There are $n-1$ consecutive integers such that it is possible to divide them into two disjoint sets $A$ and $B$ such that the product of numbers in $A$ is congruent to product of numbers in $B$ modulo $n$.
We have to verify the above statement for $n=13$ and $n=19$.
For $n=13$ I have proved such sets exists.
$A = \{1,2,3,4,5,6\}$ and $B = \{7,8,9,10,11,12\}$
Then we have the required condition.
I think for $n=19$ it is not true.

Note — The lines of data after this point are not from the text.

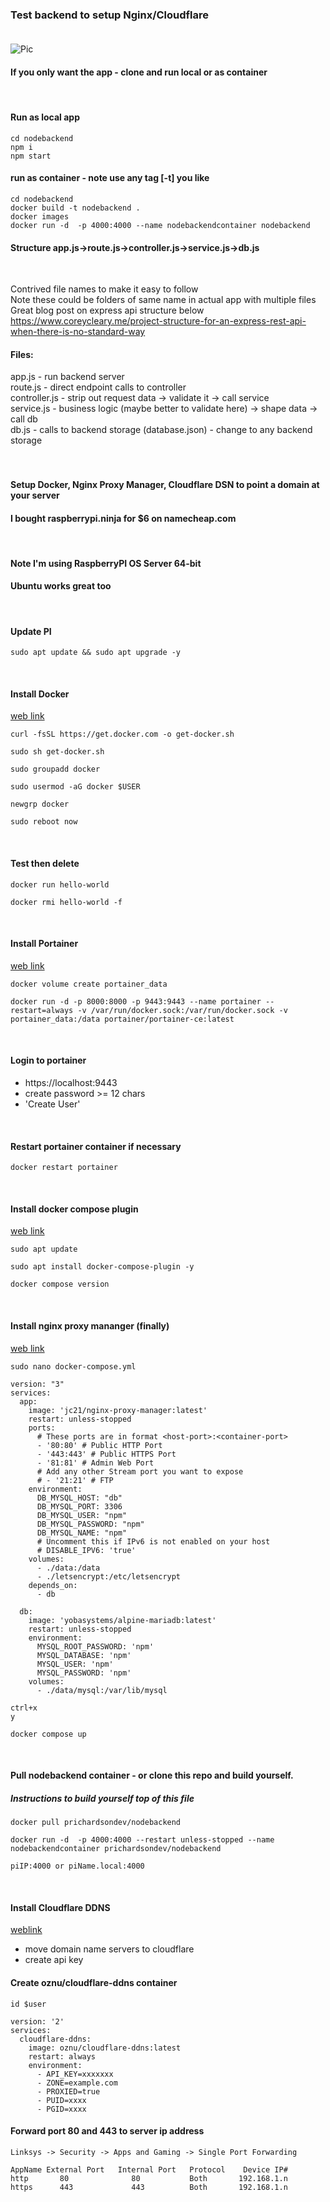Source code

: ### Test backend to setup Nginx/Cloudflare <br/><br/>

![Pic](/img/pi-proxman.png)

#### If you only want the app - clone and run local or as container

<br/>

#### Run as local app

```shell
cd nodebackend
npm i
npm start
```

#### run as container - note use any tag [-t] you like

```shell
cd nodebackend
docker build -t nodebackend .
docker images
docker run -d  -p 4000:4000 --name nodebackendcontainer nodebackend
```

#### Structure app.js->route.js->controller.js->service.js->db.js

<br/>

Contrived file names to make it easy to follow<br/>
Note these could be folders of same name in actual app with multiple files<br/>
Great blog post on express api structure below<br/>
https://www.coreycleary.me/project-structure-for-an-express-rest-api-when-there-is-no-standard-way

#### Files:

app.js - run backend server<br/>
route.js - direct endpoint calls to controller<br/>
controller.js - strip out request data -> validate it -> call service<br/>
service.js - business logic (maybe better to validate here) -> shape data -> call db<br/>
db.js - calls to backend storage (database.json) - change to any backend storage<br/><br/><br/>

#### Setup Docker, Nginx Proxy Manager, Cloudflare DSN to point a domain at your server

#### I bought raspberrypi.ninja for $6 on namecheap.com

<br/>

#### Note I'm using RaspberryPI OS Server 64-bit

#### Ubuntu works great too

<br/>

#### Update PI

```shell
sudo apt update && sudo apt upgrade -y
```

<br/>

#### Install Docker

[web link](https://docs.docker.com/engine/install/)

```shell
curl -fsSL https://get.docker.com -o get-docker.sh
```

```shell
sudo sh get-docker.sh
```

```shell
sudo groupadd docker
```

```shell
sudo usermod -aG docker $USER
```

```shell
newgrp docker
```

```shell
sudo reboot now
```

<br/>

#### Test then delete

```shell
docker run hello-world
```

```shell
docker rmi hello-world -f
```

<br/>

#### Install Portainer

[web link](https://docs.portainer.io/start/install/server/docker/linux)

```shell
docker volume create portainer_data
```

```shell
docker run -d -p 8000:8000 -p 9443:9443 --name portainer --restart=always -v /var/run/docker.sock:/var/run/docker.sock -v portainer_data:/data portainer/portainer-ce:latest
```

<br/>

#### Login to portainer

- https://localhost:9443
- create password >= 12 chars
- 'Create User'

<br/>

#### Restart portainer container if necessary

```shell
docker restart portainer
```

<br/>

#### Install docker compose plugin

[web link](https://docs.docker.com/compose/install/linux/)

```shell
sudo apt update
```

```shell
sudo apt install docker-compose-plugin -y
```

```shell
docker compose version
```

<br/>

#### Install nginx proxy mananger (finally)

[web link](https://nginxproxymanager.com/setup/#running-the-app)

```shell
sudo nano docker-compose.yml
```

```nano
version: "3"
services:
  app:
    image: 'jc21/nginx-proxy-manager:latest'
    restart: unless-stopped
    ports:
      # These ports are in format <host-port>:<container-port>
      - '80:80' # Public HTTP Port
      - '443:443' # Public HTTPS Port
      - '81:81' # Admin Web Port
      # Add any other Stream port you want to expose
      # - '21:21' # FTP
    environment:
      DB_MYSQL_HOST: "db"
      DB_MYSQL_PORT: 3306
      DB_MYSQL_USER: "npm"
      DB_MYSQL_PASSWORD: "npm"
      DB_MYSQL_NAME: "npm"
      # Uncomment this if IPv6 is not enabled on your host
      # DISABLE_IPV6: 'true'
    volumes:
      - ./data:/data
      - ./letsencrypt:/etc/letsencrypt
    depends_on:
      - db

  db:
    image: 'yobasystems/alpine-mariadb:latest'
    restart: unless-stopped
    environment:
      MYSQL_ROOT_PASSWORD: 'npm'
      MYSQL_DATABASE: 'npm'
      MYSQL_USER: 'npm'
      MYSQL_PASSWORD: 'npm'
    volumes:
      - ./data/mysql:/var/lib/mysql
```

```nano
ctrl+x
y
```

```shell
docker compose up
```

<br/>

#### Pull nodebackend container - or clone this repo and build yourself.

##### Instructions to build yourself top of this file

```shell
docker pull prichardsondev/nodebackend
```

```shell
docker run -d  -p 4000:4000 --restart unless-stopped --name nodebackendcontainer prichardsondev/nodebackend
```

```shell
piIP:4000 or piName.local:4000
```

<br/>

#### Install Cloudflare DDNS

[weblink](https://hub.docker.com/r/oznu/cloudflare-ddns)

- move domain name servers to cloudflare
- create api key

#### Create oznu/cloudflare-ddns container

```shell
id $user
```

```nano
version: '2'
services:
  cloudflare-ddns:
    image: oznu/cloudflare-ddns:latest
    restart: always
    environment:
      - API_KEY=xxxxxxx
      - ZONE=example.com
      - PROXIED=true
      - PUID=xxxx
      - PGID=xxxx
```

#### Forward port 80 and 443 to server ip address

```code
Linksys -> Security -> Apps and Gaming -> Single Port Forwarding

AppName External Port   Internal Port   Protocol    Device IP#
http       80              80           Both       192.168.1.n
https      443             443          Both       192.168.1.n
```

How to disprove that?
Please help.
Assume $x$ is product of all numbers in $A$ and $y$ is product of all numbers in $B$.
We want $x \equiv y \pmod {19}$. As $19$ is prime, it's equivalent to $x y^{-1} \equiv 1 \pmod {19}$. Which is equivalent to $(xy)y^{-2} \equiv 1 \pmod {19}$. But $xy$ is just $18!$. By Wilson theorem, $18! \equiv (-1) \pmod {19}$. So, we have $y^2 \equiv -1 \pmod{19}$.
But by Euler's criterion, $-1$ is quadratic residue modulo $19$ iff $(-1)^{\frac{19 - 1}{2}} = (-1)^9$ is equal to $1$. As this is not true, there is no $y$ s.t. $y^2 \equiv -1 \pmod{19}$, and so no such $A$ and $B$.